MPs vote ‘Animals Can’t Feel Pain or Emotion’ as part of Brexit bill

MPs have voted to reject a bill that recognises that animals feel pain and emotion. Affecting the EU Withdrawal Bill, the clause would have enshrined into UK law the recognition that animals feel pain and emotion, an admission currently covered by EU law. Some 80 per cent of animal welfare legislation currently comes from the EU but after March 2019 European law will no longer apply in the UK.

While most EU law relating to animals will be automatically brought over into UK law, this will not apply to the recognition of sentience. The clause, submitted by Green MP Caroline Lucas, was rejected 313 against, 295 in favour. During a debate in parliament the Government said animal sentience is covered by the Animal Welfare Act 2006. But the RSPCA disagree and has slammed the vote as extremely disappointing.

Caroline Lucas submitted the clause (Picture: Mark Thomas/REX/Shutterstock)

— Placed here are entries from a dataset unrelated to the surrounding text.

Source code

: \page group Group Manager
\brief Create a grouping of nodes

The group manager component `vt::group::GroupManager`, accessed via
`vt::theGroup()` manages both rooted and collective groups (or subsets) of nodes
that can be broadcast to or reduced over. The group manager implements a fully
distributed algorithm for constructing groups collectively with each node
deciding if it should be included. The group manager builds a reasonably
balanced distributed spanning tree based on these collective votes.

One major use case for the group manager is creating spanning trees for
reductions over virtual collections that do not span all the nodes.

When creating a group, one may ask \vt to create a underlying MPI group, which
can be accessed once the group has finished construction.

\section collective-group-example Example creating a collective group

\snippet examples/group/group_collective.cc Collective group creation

RSPCA head of public affairs David Bowles said: ‘It’s shocking. This is truly a backward step for animal welfare. ‘Only domestic animals are really covered by the provisions of the act and animals in the wild and laboratories are expressly exempt. ‘It is simply wrong for the Government to claim that the act protects animal sentience.

‘If the UK is to achieve the Environment Secretary’s objective of achieving the highest possible animal welfare post-Brexit, it must do the same. ‘Animals are not ‘commodities’ and any laws impacting on them needs to take into account their capacity to suffer. They are sentient beings, with feelings and emotions.’ British Veterinary Association senior vice president Gudrun Ravetz said: ‘It is extremely concerning.

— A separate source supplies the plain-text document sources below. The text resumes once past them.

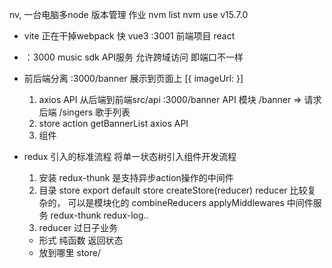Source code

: nv, 一台电脑多node 版本管理  作业
nvm list
nvm use v15.7.0

- vite 正在干掉webpack 
  快  vue3 
  :3001 前端项目  react
- ：3000 music sdk  API服务
  允许跨域访问  即端口不一样 
- 前后端分离
  :3000/banner 展示到页面上 
  [{
      imageUrl:
  }]

  1. axios  API  从后端到前端src/api :3000/banner
    API 模块 /banner  =>  请求后端
    /singers  歌手列表
  2. store action getBannerList 
    axios API 
  3. 组件

- redux 引入的标准流程
  将单一状态树引入组件开发流程

  1. 安装
    redux-thunk  是支持异步action操作的中间件
  2. 目录  store
    export default store
    createStore(reducer)
    reducer  比较复杂的， 可以是模块化的 combineReducers
    applyMiddlewares  中间件服务 redux-thunk  redux-log..
  3. reducer 过日子业务
    - 形式  纯函数  返回状态 
    - 放到哪里  store/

‘Enshrining animal sentience in UK law would have acknowledged that we consider animals as being capable of feelings such as pain and contentment and, so, deserving of consideration and respect. ‘It is a founding principle of animal welfare science, and for the way that we should treat all animals. ‘Yet actions speak louder than words, and this action undermines the Government’s previous promises that the UK will continue to be known for our high standards of animal health and welfare post-Brexit. ‘There is now an urgent need for clarity from Government on how the provisions in Article 13 will be enshrined in UK law to ensure we do not fall short of the high standards we expect as a nation of animal lovers.’